_EXERCISE AIM_
Word for word, transcribe all of the records.
───── RECORD EXCERPTS ─────
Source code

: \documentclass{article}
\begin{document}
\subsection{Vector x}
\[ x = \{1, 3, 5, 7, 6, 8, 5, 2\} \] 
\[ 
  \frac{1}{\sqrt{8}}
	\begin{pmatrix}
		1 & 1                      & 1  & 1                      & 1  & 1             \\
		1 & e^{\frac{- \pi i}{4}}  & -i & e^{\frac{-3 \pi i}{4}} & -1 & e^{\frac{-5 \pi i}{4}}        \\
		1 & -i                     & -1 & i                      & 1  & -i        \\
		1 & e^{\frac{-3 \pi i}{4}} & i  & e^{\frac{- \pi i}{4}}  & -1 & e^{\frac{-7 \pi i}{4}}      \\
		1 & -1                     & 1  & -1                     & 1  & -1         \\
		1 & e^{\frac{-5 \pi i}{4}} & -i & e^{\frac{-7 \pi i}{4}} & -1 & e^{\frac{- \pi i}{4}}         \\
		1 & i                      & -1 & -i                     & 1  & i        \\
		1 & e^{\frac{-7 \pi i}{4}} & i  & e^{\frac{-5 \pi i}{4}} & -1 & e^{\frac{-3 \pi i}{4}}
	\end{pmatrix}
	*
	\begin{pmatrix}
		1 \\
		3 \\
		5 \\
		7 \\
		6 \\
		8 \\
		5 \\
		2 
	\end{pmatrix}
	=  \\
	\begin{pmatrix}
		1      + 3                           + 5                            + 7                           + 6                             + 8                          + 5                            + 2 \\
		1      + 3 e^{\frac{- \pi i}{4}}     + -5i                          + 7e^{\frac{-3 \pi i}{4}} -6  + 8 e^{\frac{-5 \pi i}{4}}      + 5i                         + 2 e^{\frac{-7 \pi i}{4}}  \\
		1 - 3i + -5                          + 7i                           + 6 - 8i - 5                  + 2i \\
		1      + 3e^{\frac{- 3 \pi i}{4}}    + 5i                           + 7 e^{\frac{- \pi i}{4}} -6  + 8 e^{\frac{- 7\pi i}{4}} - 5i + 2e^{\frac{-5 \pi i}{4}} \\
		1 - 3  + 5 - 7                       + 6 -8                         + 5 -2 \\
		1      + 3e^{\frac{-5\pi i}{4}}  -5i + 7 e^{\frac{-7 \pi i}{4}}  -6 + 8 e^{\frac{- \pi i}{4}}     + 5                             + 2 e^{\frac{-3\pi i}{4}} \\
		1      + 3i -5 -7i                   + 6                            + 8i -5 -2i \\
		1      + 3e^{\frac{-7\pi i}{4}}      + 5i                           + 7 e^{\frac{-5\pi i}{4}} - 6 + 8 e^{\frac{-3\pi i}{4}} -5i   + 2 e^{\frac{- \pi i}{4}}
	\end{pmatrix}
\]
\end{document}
─────
_RESPONSE_
Source code

: \documentclass{article}
\begin{document}
\subsection{Vector x}
\[ x = \{1, 3, 5, 7, 6, 8, 5, 2\} \] 
\[ 
  \frac{1}{\sqrt{8}}
	\begin{pmatrix}
		1 & 1                      & 1  & 1                      & 1  & 1             \\
		1 & e^{\frac{- \pi i}{4}}  & -i & e^{\frac{-3 \pi i}{4}} & -1 & e^{\frac{-5 \pi i}{4}}        \\
		1 & -i                     & -1 & i                      & 1  & -i        \\
		1 & e^{\frac{-3 \pi i}{4}} & i  & e^{\frac{- \pi i}{4}}  & -1 & e^{\frac{-7 \pi i}{4}}      \\
		1 & -1                     & 1  & -1                     & 1  & -1         \\
		1 & e^{\frac{-5 \pi i}{4}} & -i & e^{\frac{-7 \pi i}{4}} & -1 & e^{\frac{- \pi i}{4}}         \\
		1 & i                      & -1 & -i                     & 1  & i        \\
		1 & e^{\frac{-7 \pi i}{4}} & i  & e^{\frac{-5 \pi i}{4}} & -1 & e^{\frac{-3 \pi i}{4}}
	\end{pmatrix}
	*
	\begin{pmatrix}
		1 \\
		3 \\
		5 \\
		7 \\
		6 \\
		8 \\
		5 \\
		2 
	\end{pmatrix}
	=  \\
	\begin{pmatrix}
		1      + 3                           + 5                            + 7                           + 6                             + 8                          + 5                            + 2 \\
		1      + 3 e^{\frac{- \pi i}{4}}     + -5i                          + 7e^{\frac{-3 \pi i}{4}} -6  + 8 e^{\frac{-5 \pi i}{4}}      + 5i                         + 2 e^{\frac{-7 \pi i}{4}}  \\
		1 - 3i + -5                          + 7i                           + 6 - 8i - 5                  + 2i \\
		1      + 3e^{\frac{- 3 \pi i}{4}}    + 5i                           + 7 e^{\frac{- \pi i}{4}} -6  + 8 e^{\frac{- 7\pi i}{4}} - 5i + 2e^{\frac{-5 \pi i}{4}} \\
		1 - 3  + 5 - 7                       + 6 -8                         + 5 -2 \\
		1      + 3e^{\frac{-5\pi i}{4}}  -5i + 7 e^{\frac{-7 \pi i}{4}}  -6 + 8 e^{\frac{- \pi i}{4}}     + 5                             + 2 e^{\frac{-3\pi i}{4}} \\
		1      + 3i -5 -7i                   + 6                            + 8i -5 -2i \\
		1      + 3e^{\frac{-7\pi i}{4}}      + 5i                           + 7 e^{\frac{-5\pi i}{4}} - 6 + 8 e^{\frac{-3\pi i}{4}} -5i   + 2 e^{\frac{- \pi i}{4}}
	\end{pmatrix}
\]
\end{document}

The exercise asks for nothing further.